Par Antoine Chatain, avocat associé, et Jean-Yves Demay, avocat. Chatain & Associés
Responsabilité de l’associé vis-à-vis des tiers?: une faute détachable est exigée
La responsabilité de l’associé d’une société commerciale est susceptible d’être engagée à l’égard des tiers lorsque celui-ci s’est rendu coupable d’une faute intentionnelle d’une particulière gravité, incompatible avec l’exercice normal des prérogatives attachées à la qualité d’associé.
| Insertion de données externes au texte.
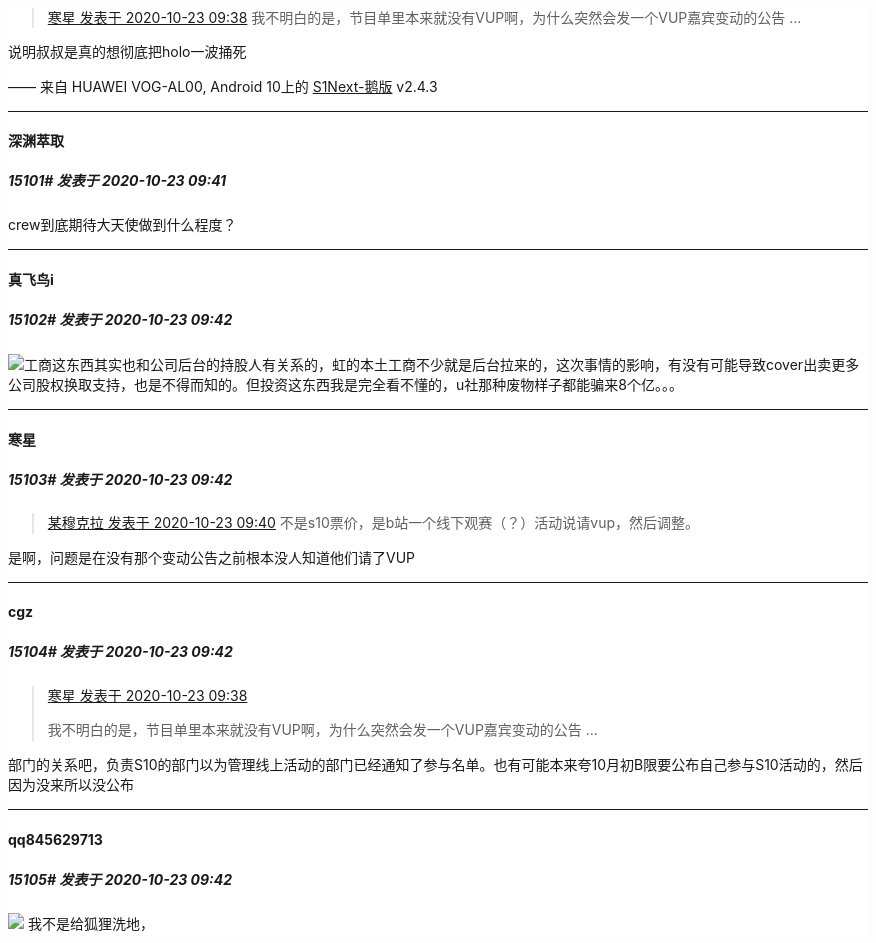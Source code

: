 <blockquote><a href="httphttps://bbs.saraba1st.com/2b/forum.php?mod=redirect&amp;goto=findpost&amp;pid=49136923&amp;ptid=1963466" target="_blank">寒星 发表于 2020-10-23 09:38</a>
我不明白的是，节目单里本来就没有VUP啊，为什么突然会发一个VUP嘉宾变动的公告 ...</blockquote>
说明叔叔是真的想彻底把holo一波捅死

—— 来自 HUAWEI VOG-AL00, Android 10上的 [S1Next-鹅版](https://github.com/ykrank/S1-Next/releases) v2.4.3


*****

####  深渊萃取  
##### 15101#       发表于 2020-10-23 09:41


crew到底期待大天使做到什么程度？


*****

####  真飞鸟i  
##### 15102#       发表于 2020-10-23 09:42


<img src="https://static.saraba1st.com/image/smiley/face2017/001.png" referrerpolicy="no-referrer">工商这东西其实也和公司后台的持股人有关系的，虹的本土工商不少就是后台拉来的，这次事情的影响，有没有可能导致cover出卖更多公司股权换取支持，也是不得而知的。但投资这东西我是完全看不懂的，u社那种废物样子都能骗来8个亿。。。


*****

####  寒星  
##### 15103#       发表于 2020-10-23 09:42


<blockquote><a href="httphttps://bbs.saraba1st.com/2b/forum.php?mod=redirect&amp;goto=findpost&amp;pid=49136946&amp;ptid=1963466" target="_blank">某穆克拉 发表于 2020-10-23 09:40</a>
不是s10票价，是b站一个线下观赛（？）活动说请vup，然后调整。</blockquote>
是啊，问题是在没有那个变动公告之前根本没人知道他们请了VUP


*****

####  cgz  
##### 15104#       发表于 2020-10-23 09:42


<blockquote><a href="httphttps://bbs.saraba1st.com/2b/forum.php?mod=redirect&amp;goto=findpost&amp;pid=49136923&amp;ptid=1963466" target="_blank">寒星 发表于 2020-10-23 09:38</a>

我不明白的是，节目单里本来就没有VUP啊，为什么突然会发一个VUP嘉宾变动的公告 ...</blockquote>
部门的关系吧，负责S10的部门以为管理线上活动的部门已经通知了参与名单。也有可能本来夸10月初B限要公布自己参与S10活动的，然后因为没来所以没公布


*****

####  qq845629713  
##### 15105#       发表于 2020-10-23 09:42


<img src="https://static.saraba1st.com/image/smiley/face2017/004.gif" referrerpolicy="no-referrer"> 我不是给狐狸洗地，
En 2003 (1), la Chambre commerciale de la Cour de cassation abandonnait le critère organique de la notion de faute séparable au profit d’une conception morale de cette faute. Presque onze ans plus tard, et après que le mouvement de subjectivisation ainsi amorcé ait consacré in fine une conception de la faute séparable reposant sur le standard du dirigeant professionnel normalement compétent, loyal et diligent, la cour régulatrice étend ce régime de responsabilité. Aux termes d’un arrêt en date du 18 février 2014 (2), ayant reçu les honneurs d’une publication au Bulletin, la Chambre commerciale de la Cour de cassation décide qu’associés et dirigeants seront désormais responsables vis-à-vis des tiers dans les mêmes conditions.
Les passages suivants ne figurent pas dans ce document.